3/17/2022 | Daniele Riosa

Tutto come previsto dalla maggior parte degli analisti: la Federal Rserve ha alzato i tassi di interesse di un quarto di punto. Si tratta del primo rialzo dal dicembre 2018


Tutto come previsto dalla maggior parte degli analisti. La Fed alza i tassi di interesse di un quarto di punto. Si tratta del primo rialzo dal dicembre 2018. Vediamo come i gestori commentano le decisioni dell’istituto guidato da Jerome Powell.

James McCann, deputy chief economist di Abrdn, nota che "la Fed segue la curva dei rendimenti, e la riunione mostra una banca centrale che si affretta a recuperare il tempo perso. Ha segnalato che quest’anno ad ogni riunione i tassi saliranno e potenzialmente in modo maggiore rispetto alle aspettative se l'inflazione non dovesse comportarsi bene. Certo, il presidente Powell ha segnalato i rischi ribassisti collegati all'invasione russa dell'Ucraina, ma la Fed sembra concentrata sul riportare l'inflazione al livello target, alzando l’asticella per ottenere rapidamente questo aggiustamento. "Il messaggio della Fed è stato che l'economia può gestire questo aggiustamento, anche se ci aspettiamo che i tassi più alti si rivelino più dirompenti per la crescita e il mercato del lavoro di quanto previsto dal FOMC, soprattutto perché la politica passerà da accomodante a restrittiva nel 2023. Questo non significa che la banca centrale non possa progettare un atterraggio morbido, ma il rischio di recessione non è irrilevante, considerati gli effetti negativi che i precedenti rialzi hanno avuto sui cicli economici".
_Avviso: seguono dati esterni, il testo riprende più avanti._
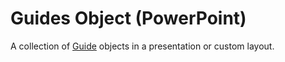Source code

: 
# Guides Object (PowerPoint)

A collection of [Guide](022d5d3f-d840-2699-bcff-6b0b530034fd.md) objects in a presentation or custom layout.

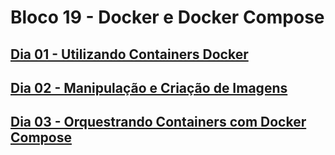 # Bloco 19 - Docker e Docker Compose

## [Dia 01 - Utilizando Containers Docker](dia-1-utilizando-containers-docker/README.md)

## [Dia 02 - Manipulação e Criação de Imagens](dia-2-manipulacao-e-criacao-de-imagens-no-docker/react-dockerized/README.md)

## [Dia 03 - Orquestrando Containers com Docker Compose](dia-dia-3-orquestrando-containers-com-docker-compose/README.md)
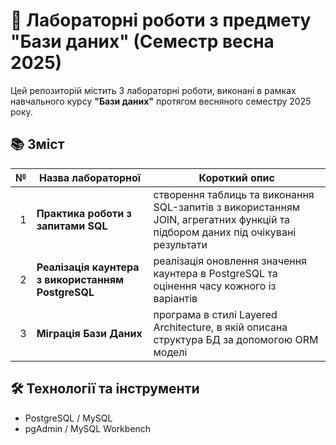 # 💾 Лабораторні роботи з предмету "Бази даних" (Семестр весна 2025)

Цей репозиторій містить 3 лабораторні роботи, виконані в рамках навчального курсу **"Бази даних"** протягом весняного семестру 2025 року.

## 📚 Зміст

| № | Назва лабораторної | Короткий опис |
|--:|---------------------|----------------|
| 1 | **Практика роботи з запитами SQL** | створення таблиць та виконання SQL-запитів з використанням JOIN, агрегатних функцій та підбором даних під очікувані результати |
| 2 | **Реалізація каунтера з використанням PostgreSQL** |реалізація оновлення значення каунтера в PostgreSQL та оцінення часу кожного із варіантів |
| 3 | **Міграція Бази Даних** | програма в стилі Layered Architecture, в якій описана структура БД за допомогою ORM моделі  |

## 🛠️ Технології та інструменти

- PostgreSQL / MySQL
- pgAdmin / MySQL Workbench


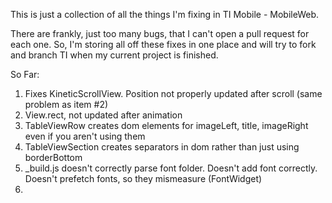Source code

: This is just a collection of all the things I'm fixing in TI Mobile - MobileWeb.

There are frankly, just too many bugs, that I can't open a pull request for each one. So, I'm storing all off these fixes in one place and will try to fork and branch TI when my current project is finished.

So Far:

1. Fixes KineticScrollView. Position not properly updated after scroll (same problem as item #2)
2. View.rect, not updated after animation
3. TableViewRow creates dom elements for imageLeft, title, imageRight even if you aren't using them
4. TableViewSection creates separators in dom rather than just using borderBottom
5. _build.js doesn't correctly parse font folder. Doesn't add font correctly. Doesn't prefetch fonts, so they mismeasure (FontWidget)
6. 
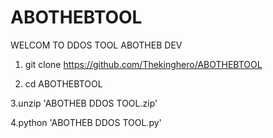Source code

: # ABOTHEBTOOL
WELCOM TO DDOS TOOL ABOTHEB DEV

1. git clone https://github.com/Thekinghero/ABOTHEBTOOL

2. cd ABOTHEBTOOL

3.unzip 'ABOTHEB DDOS TOOL.zip'

4.python 'ABOTHEB DDOS TOOL.py'



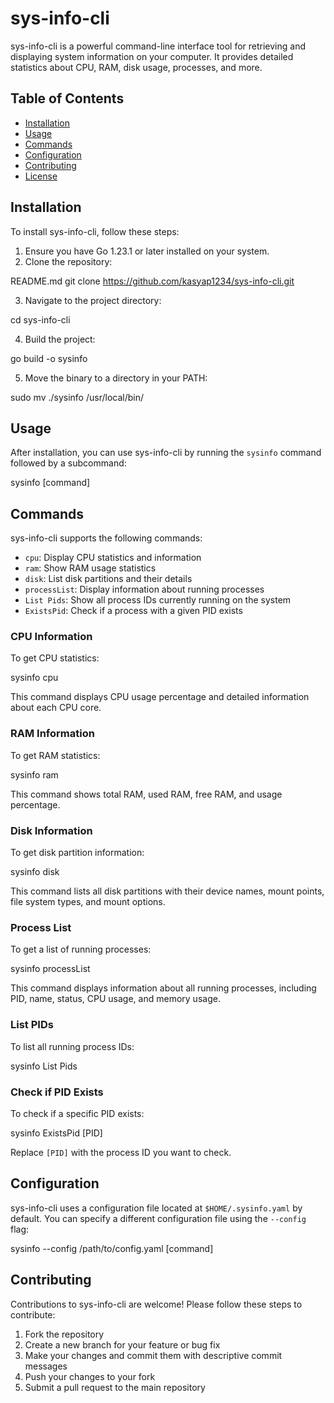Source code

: 

# sys-info-cli

sys-info-cli is a powerful command-line interface tool for retrieving and displaying system information on your computer. It provides detailed statistics about CPU, RAM, disk usage, processes, and more.

## Table of Contents

- [Installation](#installation)
- [Usage](#usage)
- [Commands](#commands)
- [Configuration](#configuration)
- [Contributing](#contributing)
- [License](#license)

## Installation

To install sys-info-cli, follow these steps:

1. Ensure you have Go 1.23.1 or later installed on your system.
2. Clone the repository:


README.md
git clone https://github.com/kasyap1234/sys-info-cli.git

3. Navigate to the project directory:



cd sys-info-cli

4. Build the project:


go build -o sysinfo

5. Move the binary to a directory in your PATH:



sudo mv ./sysinfo /usr/local/bin/


## Usage

After installation, you can use sys-info-cli by running the `sysinfo` command followed by a subcommand:




sysinfo [command]


## Commands

sys-info-cli supports the following commands:

- `cpu`: Display CPU statistics and information
- `ram`: Show RAM usage statistics
- `disk`: List disk partitions and their details
- `processList`: Display information about running processes
- `List Pids`: Show all process IDs currently running on the system
- `ExistsPid`: Check if a process with a given PID exists

### CPU Information

To get CPU statistics:



sysinfo cpu


This command displays CPU usage percentage and detailed information about each CPU core.

### RAM Information

To get RAM statistics:




sysinfo ram


This command shows total RAM, used RAM, free RAM, and usage percentage.

### Disk Information

To get disk partition information:




sysinfo disk


This command lists all disk partitions with their device names, mount points, file system types, and mount options.

### Process List

To get a list of running processes:




sysinfo processList


This command displays information about all running processes, including PID, name, status, CPU usage, and memory usage.

### List PIDs

To list all running process IDs:


sysinfo List Pids


### Check if PID Exists

To check if a specific PID exists:




sysinfo ExistsPid [PID]


Replace `[PID]` with the process ID you want to check.

## Configuration

sys-info-cli uses a configuration file located at `$HOME/.sysinfo.yaml` by default. You can specify a different configuration file using the `--config` flag:



sysinfo --config /path/to/config.yaml [command]


## Contributing

Contributions to sys-info-cli are welcome! Please follow these steps to contribute:

1. Fork the repository
2. Create a new branch for your feature or bug fix
3. Make your changes and commit them with descriptive commit messages
4. Push your changes to your fork
5. Submit a pull request to the main repository
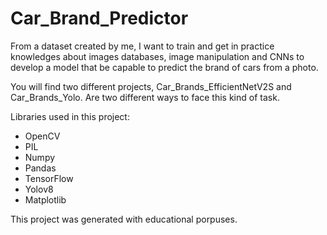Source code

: # Car_Brand_Predictor

From a dataset created by me, I want to train and get in practice knowledges about images databases, image manipulation and CNNs to develop a model that be capable to predict the brand of cars from a photo.

You will find two different projects, Car_Brands_EfficientNetV2S and Car_Brands_Yolo. Are two different ways to face this kind of task. 

Libraries used in this project:
* OpenCV
* PIL
* Numpy
* Pandas
* TensorFlow
* Yolov8
* Matplotlib

This project was generated with educational porpuses.
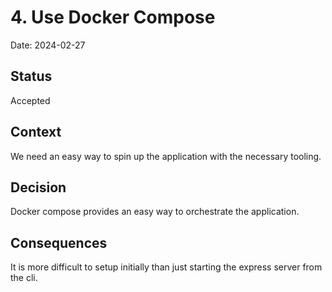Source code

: # 4. Use Docker Compose

Date: 2024-02-27

## Status

Accepted

## Context

We need an easy way to spin up the application with the necessary tooling.

## Decision

Docker compose provides an easy way to orchestrate the application.

## Consequences

It is more difficult to setup initially than just starting the express server from the cli.
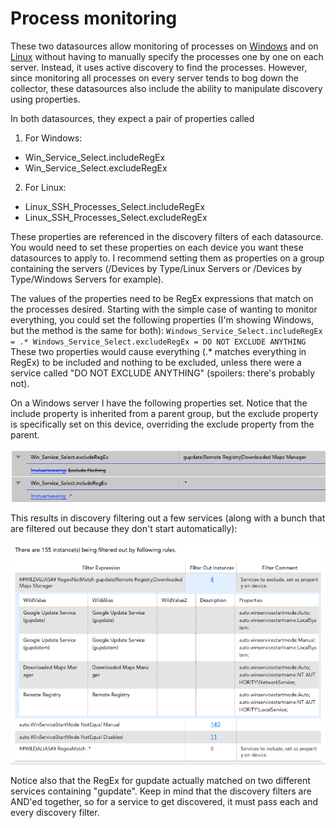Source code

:# Process monitoring

These two datasources allow monitoring of processes on [Windows](Win_Service_Select/Win_Service_Select.xml) and on [Linux](Linux_SSH_Processes_Select/Linux_SSH_Processes_Select.xml) without having to manually specify the processes one by one on each server.  Instead, it uses active discovery to find the processes. However, since monitoring all processes on every server tends to bog down the collector, these datasources also include the ability to manipulate discovery using properties.

In both datasources, they expect a pair of properties called
1. For Windows:
  * Win_Service_Select.includeRegEx
  * Win_Service_Select.excludeRegEx
2. For Linux:
  * Linux_SSH_Processes_Select.includeRegEx
  * Linux_SSH_Processes_Select.excludeRegEx

These properties are referenced in the discovery filters of each datasource. You would need to set these properties on each device you want these datasources to apply to. I recommend setting them as properties on a group containing the servers (/Devices by Type/Linux Servers or /Devices by Type/Windows Servers for example).

The values of the properties need to be RegEx expressions that match on the processes desired. Starting with the simple case of wanting to monitor everything, you could set the following properties (I'm showing Windows, but the method is the same for both):
`Windows_Service_Select.includeRegEx = .*
Windows_Service_Select.excludeRegEx = DO NOT EXCLUDE ANYTHING`
These two properties would cause everything (.* matches everything in RegEx) to be included and nothing to be excluded, unless there were a service called "DO NOT EXCLUDE ANYTHING" (spoilers: there's probably not).

On a Windows server I have the following properties set. Notice that the include property is inherited from a parent group, but the exclude property is specifically set on this device, overriding the exclude property from the parent.

![example1](example1.png "Example")

This results in discovery filtering out a few services (along with a bunch that are filtered out because they don't start automatically):

![example1-result](example1-result.png "Results")

Notice also that the RegEx for gupdate actually matched on two different services containing "gupdate". Keep in mind that the discovery filters are AND'ed together, so for a service to get discovered, it must pass each and every discovery filter.
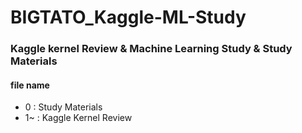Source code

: # BIGTATO_Kaggle-ML-Study
### Kaggle kernel Review & Machine Learning Study & Study Materials

#### file name
- 0 : Study Materials
- 1~ : Kaggle Kernel Review

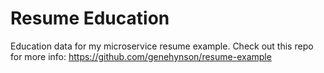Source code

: # Resume Education
Education data for my microservice resume example. Check out this repo for more info: https://github.com/genehynson/resume-example
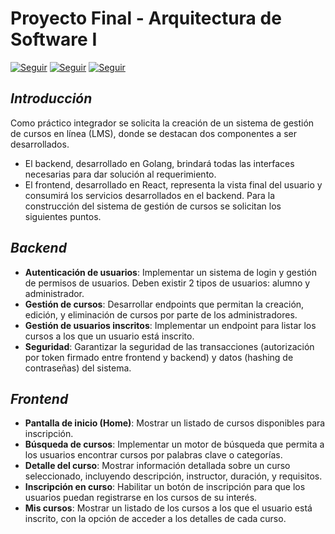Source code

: # Proyecto Final - Arquitectura de Software I
[![Seguir](https://img.shields.io/badge/joaquincorradi-%238B5CF6.svg?style=for-the-badge&logo=github&logoColor=white)](https://github.com/joaquincorradi/) [![Seguir](https://img.shields.io/badge/sanrearte-%238B5CF6.svg?style=for-the-badge&logo=github&logoColor=white)](https://github.com/sanrearte/) [![Seguir](https://img.shields.io/badge/IgnaAltamirano00-%238B5CF6.svg?style=for-the-badge&logo=github&logoColor=white)](https://github.com/IgnaAltamirano00/)

## _Introducción_
Como práctico integrador se solicita la creación de un sistema de gestión de cursos en línea (LMS), donde se destacan dos componentes a ser desarrollados.
- El backend, desarrollado en Golang, brindará todas las interfaces necesarias para dar solución al requerimiento.
- El frontend, desarrollado en React, representa la vista final del usuario y consumirá los servicios desarrollados en el backend.
Para la construcción del sistema de gestión de cursos se solicitan los siguientes puntos.

## _Backend_
- **Autenticación de usuarios**: Implementar un sistema de login y gestión de permisos de usuarios. Deben existir 2 tipos de usuarios: alumno y administrador.
- **Gestión de cursos**: Desarrollar endpoints que permitan la creación, edición, y eliminación de cursos por parte de los administradores.
- **Gestión de usuarios inscritos**: Implementar un endpoint para listar los cursos a los que un usuario está inscrito.
- **Seguridad**: Garantizar la seguridad de las transacciones (autorización por token firmado entre frontend y backend) y datos (hashing de contraseñas) del sistema.

## _Frontend_
- **Pantalla de inicio (Home)**: Mostrar un listado de cursos disponibles para inscripción.
- **Búsqueda de cursos**: Implementar un motor de búsqueda que permita a los usuarios encontrar cursos por palabras clave o categorías.
- **Detalle del curso**: Mostrar información detallada sobre un curso seleccionado, incluyendo descripción, instructor, duración, y requisitos.
- **Inscripción en curso**: Habilitar un botón de inscripción para que los usuarios puedan registrarse en los cursos de su interés.
- **Mis cursos**: Mostrar un listado de los cursos a los que el usuario está inscrito, con la opción de acceder a los detalles de cada curso.
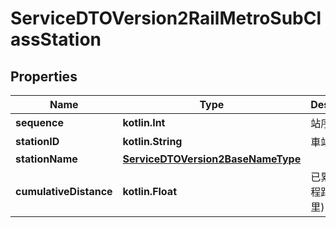 
# ServiceDTOVersion2RailMetroSubClassStation

## Properties
Name | Type | Description | Notes
------------ | ------------- | ------------- | -------------
**sequence** | **kotlin.Int** | 站序 | 
**stationID** | **kotlin.String** | 車站代碼 | 
**stationName** | [**ServiceDTOVersion2BaseNameType**](ServiceDTOVersion2BaseNameType.md) |  | 
**cumulativeDistance** | **kotlin.Float** | 已累積之里程距離(公里) |  [optional]



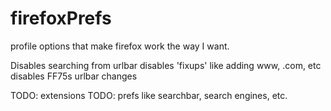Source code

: # firefoxPrefs
profile options that make firefox work the way I want.

Disables searching from urlbar
disables 'fixups' like adding www, .com, etc
disables FF75s urlbar changes

TODO: extensions
TODO: prefs like searchbar, search engines, etc.
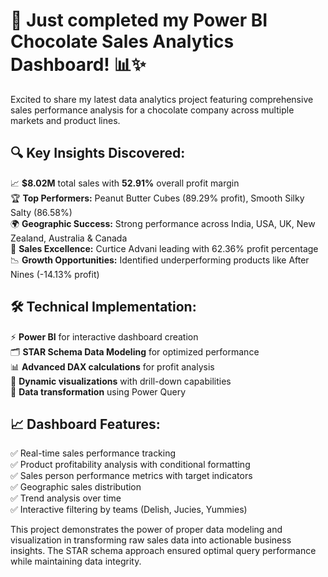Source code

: # 🍫 Just completed my Power BI Chocolate Sales Analytics Dashboard! 📊✨

Excited to share my latest data analytics project featuring comprehensive sales performance analysis for a chocolate company across multiple markets and product lines.

## 🔍 **Key Insights Discovered:**
📈 **$8.02M** total sales with **52.91%** overall profit margin  
🏆 **Top Performers:** Peanut Butter Cubes (89.29% profit), Smooth Silky Salty (86.58%)  
🌍 **Geographic Success:** Strong performance across India, USA, UK, New Zealand, Australia & Canada  
👥 **Sales Excellence:** Curtice Advani leading with 62.36% profit percentage  
📉 **Growth Opportunities:** Identified underperforming products like After Nines (-14.13% profit)

## 🛠️ **Technical Implementation:**
⚡ **Power BI** for interactive dashboard creation  
🗂️ **STAR Schema Data Modeling** for optimized performance  
📊 **Advanced DAX calculations** for profit analysis  
🎨 **Dynamic visualizations** with drill-down capabilities  
🔄 **Data transformation** using Power Query  

## 📈 **Dashboard Features:**
✅ Real-time sales performance tracking  
✅ Product profitability analysis with conditional formatting  
✅ Sales person performance metrics with target indicators  
✅ Geographic sales distribution  
✅ Trend analysis over time  
✅ Interactive filtering by teams (Delish, Jucies, Yummies)

This project demonstrates the power of proper data modeling and visualization in transforming raw sales data into actionable business insights. The STAR schema approach ensured optimal query performance while maintaining data integrity.

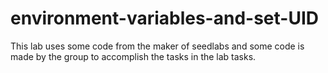 # environment-variables-and-set-UID
This lab uses some code from the maker of seedlabs and some code is made by the group to accomplish the tasks in the lab tasks.
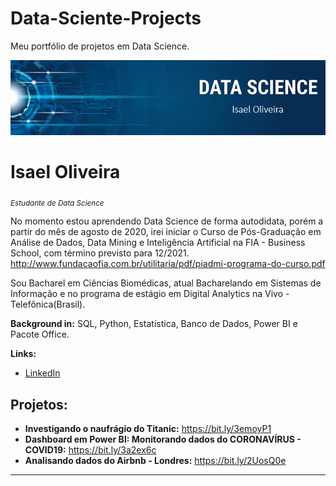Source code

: # Data-Sciente-Projects
Meu portfólio de projetos em Data Science.

<p align="center">
  <img src="https://raw.githubusercontent.com/IsaelOliveira/Data-Sciente-Projects/master/banner.png" >
</p>

# Isael Oliveira
<sub>*Estudante de Data Science*</sub>

No momento estou aprendendo Data Science de forma autodidata, porém a partir do mês de agosto de 2020, irei iniciar o Curso de Pós-Graduação em Análise de Dados, Data Mining e Inteligência Artificial na FIA - Business School, com término previsto para 12/2021. http://www.fundacaofia.com.br/utilitaria/pdf/piadmi-programa-do-curso.pdf

Sou Bacharel em Ciências Biomédicas, atual Bacharelando em Sistemas de Informação e no programa de estágio em Digital Analytics na Vivo - Telefônica(Brasil).

**Background in:** SQL, Python, Estatística, Banco de Dados, Power BI e Pacote Office.

**Links:**

* [LinkedIn](https://www.linkedin.com/in/isael-oliveira-6a7090136/)

## Projetos:

* **Investigando o naufrágio do Titanic:** https://bit.ly/3emoyP1
* **Dashboard em Power BI: Monitorando dados do CORONAVÍRUS - COVID19:** https://bit.ly/3a2ex6c
* **Analisando dados do Airbnb - Londres:** https://bit.ly/2UosQ0e

---




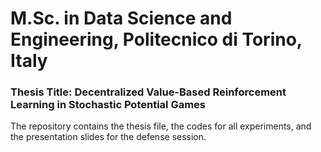# M.Sc. in Data Science and Engineering, Politecnico di Torino, Italy

### Thesis Title: Decentralized Value-Based Reinforcement Learning in Stochastic Potential Games

The repository contains the thesis file, the codes for all experiments, and the presentation slides for the defense session.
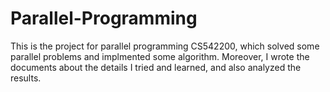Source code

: # Parallel-Programming
This is the project for parallel programming CS542200, which solved some parallel problems and implmented some algorithm. Moreover, I wrote the documents about the details I tried and learned, and also analyzed the results.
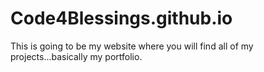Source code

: # Code4Blessings.github.io
This is going to be my website where you will find all of my projects...basically my portfolio.  
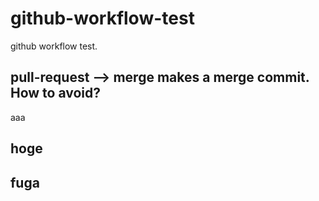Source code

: # github-workflow-test
github workflow test.

## pull-request --> merge makes a merge commit. How to avoid?  
aaa


## hoge  

## fuga  

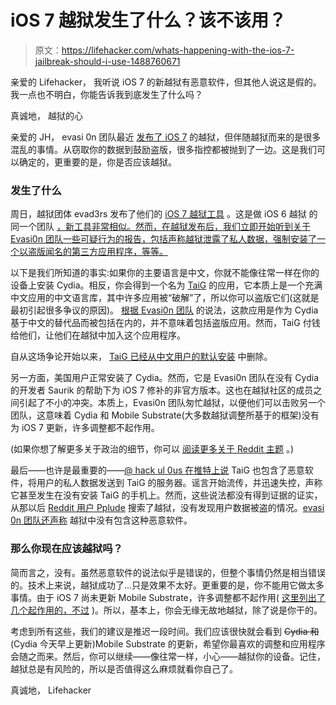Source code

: # iOS 7 越狱发生了什么？该不该用？

> 原文：<https://lifehacker.com/whats-happening-with-the-ios-7-jailbreak-should-i-use-1488760671>

亲爱的 Lifehacker，
我听说 iOS 7 的新越狱有恶意软件，但其他人说这是假的。我一点也不明白，你能告诉我到底发生了什么吗？



真诚地，
越狱的心

亲爱的 JH，
evasi 0n 团队最近 [发布了 iOS 7](https://lifehacker.com/the-ios-7-jailbreak-is-here-1488239317) 的越狱，但伴随越狱而来的是很多混乱的事情。从窃取你的数据到鼓励盗版，很多指控都被抛到了一边。这是我们可以确定的，更重要的是，你是否应该越狱。

### 发生了什么

周日，越狱团体 evad3rs 发布了他们的 [iOS 7 越狱工具](http://evasi0n.com/) 。这是做 iOS 6 越狱 的同一个团队 [，新工具非常相似。然而，在越狱发布后，我们立即开始听到关于 Evasi0n 团队一些可疑行为的报告，包括声称越狱泄露了私人数据，强制安装了一个以盗版闻名的第三方应用程序，等等。](https://lifehacker.com/ios-6-1-jailbreak-is-now-available-5981470)

以下是我们所知道的事实:如果你的主要语言是中文，你就不能像往常一样在你的设备上安装 Cydia。相反，你会得到一个名为 [TaiG](http://www.taig.com/) 的应用，它本质上是一个充满中文应用的中文语言库，其中许多应用被“破解”了，所以你可以盗版它们(这就是最初引起很多争议的原因)。 [根据 Evasi0n 团队](http://evasi0n.com/l.html) 的说法，这款应用是作为 Cydia 基于中文的替代品而被包括在内的，并不意味着包括盗版应用。然而，TaiG 付钱给他们，让他们在越狱中加入这个应用程序。

自从这场争论开始以来， [TaiG 已经从中文用户的默认安装](https://twitter.com/pod2g/statuses/414942393830756352) 中删除。

另一方面，美国用户正常安装了 Cydia。然而，它是 Evasi0n 团队在没有 Cydia 的开发者 Saurik 的帮助下为 iOS 7 修补的非官方版本。这也在越狱社区的成员之间引起了不小的冲突。本质上，Evasi0n 团队匆忙越狱，以便他们可以击败另一个团队，这意味着 Cydia 和 Mobile Substrate(大多数越狱调整所基于的框架)没有为 iOS 7 更新，许多调整都不起作用。

(如果你想了解更多关于政治的细节，你可以 [阅读更多关于 Reddit 主题](http://www.reddit.com/r/jailbreak/comments/1th41e/evasi0n7_update_thread_answers_to_what_the_heck/) 。)

最后——也许是最重要的——[@ hack ul 0us 在推特上说](https://twitter.com/Hackl0us/status/414835565524422656) TaiG 也包含了恶意软件，将用户的私人数据发送到 TaiG 的服务器。谣言开始流传，并迅速失控，声称它甚至发生在没有安装 TaiG 的手机上。然而，这些说法都没有得到证据的证实，从那以后 [Reddit 用户 Pplude](http://www.reddit.com/r/jailbreak/comments/1tih0w/im_investigating_evasi0n7_for_myself/) 搜索了越狱，没有发现用户数据被盗的情况。[evasi 0n 团队还声称](http://evasi0n.com/l.html) 越狱中没有包含这种恶意软件。

### 那么你现在应该越狱吗？

简而言之，没有。虽然恶意软件的说法似乎是错误的，但整个事情仍然是相当错误的。技术上来说，越狱成功了...只是效果不太好。更重要的是，你不能用它做太多事情。由于 iOS 7 尚未更新 Mobile Substrate，许多调整都不起作用( [这里列出了几个起作用的，不过](http://idevicedailys.com/cydia/jailbreak-best-ios-7-compatible-tweaks) )。所以，基本上，你会无缘无故地越狱，除了说是你干的。

考虑到所有这些，我们的建议是推迟一段时间。我们应该很快就会看到 ~~Cydia 和~~ (Cydia 今天早上更新)Mobile Substrate 的更新，希望你最喜欢的调整和应用程序会随之而来。然后，你可以继续——像往常一样，小心——越狱你的设备。记住，越狱总是有风险的，所以是否值得这么麻烦就看你自己了。

真诚地，
Lifehacker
Nicolas Forest, global head of fixed income di Candriam, rileva che “di fronte a un’inflazione che ha raggiunto il livello massimo in quarant'anni, per quest’anno la Fed ha previsto sei ulteriori rialzi. Pertanto, la proiezione mediana di fine anno è dell'1,9%, in linea con le aspettative del mercato, mentre per il 2023 è pari al 2,8%, un livello più alto del previsto. La guerra in Ucraina non sembra aver alterato i piani di normalizzazione monetaria, anche se le dichiarazioni della Fed hanno preso in considerazione le pressioni inflazionistiche aggiuntive causate da questi eventi. La riunione del FOMC è stata anche un'opportunità per chiarire la politica di riduzione del bilancio, che dovrebbe venir attuata nella prossima riunione. L'inflazione è ora il principale nemico della Fed. Dopo aver accettato uno slittamento al di sopra del suo obiettivo, Jerome Powell vuole riprendere la normalizzazione monetaria, rallentando lievemente l'economia americana. Tuttavia, storicamente questo tipo di politica di normalizzazione non finisce sempre bene. Poiché la Fed ha iniziato il suo ciclo di tightening più tardi del solito, in un momento in cui l'inflazione non è mai stata così alta, le condizioni finanziarie potrebbero anche inasprirsi, rendendo ambizioso, a nostro avviso, l'obiettivo del 2,80%. In questo contesto, è facile capire perché la curva statunitense si è appiattita. La curva dei rendimenti 2-30 anni ha raggiunto il livello più basso dalla crisi nel 2019”.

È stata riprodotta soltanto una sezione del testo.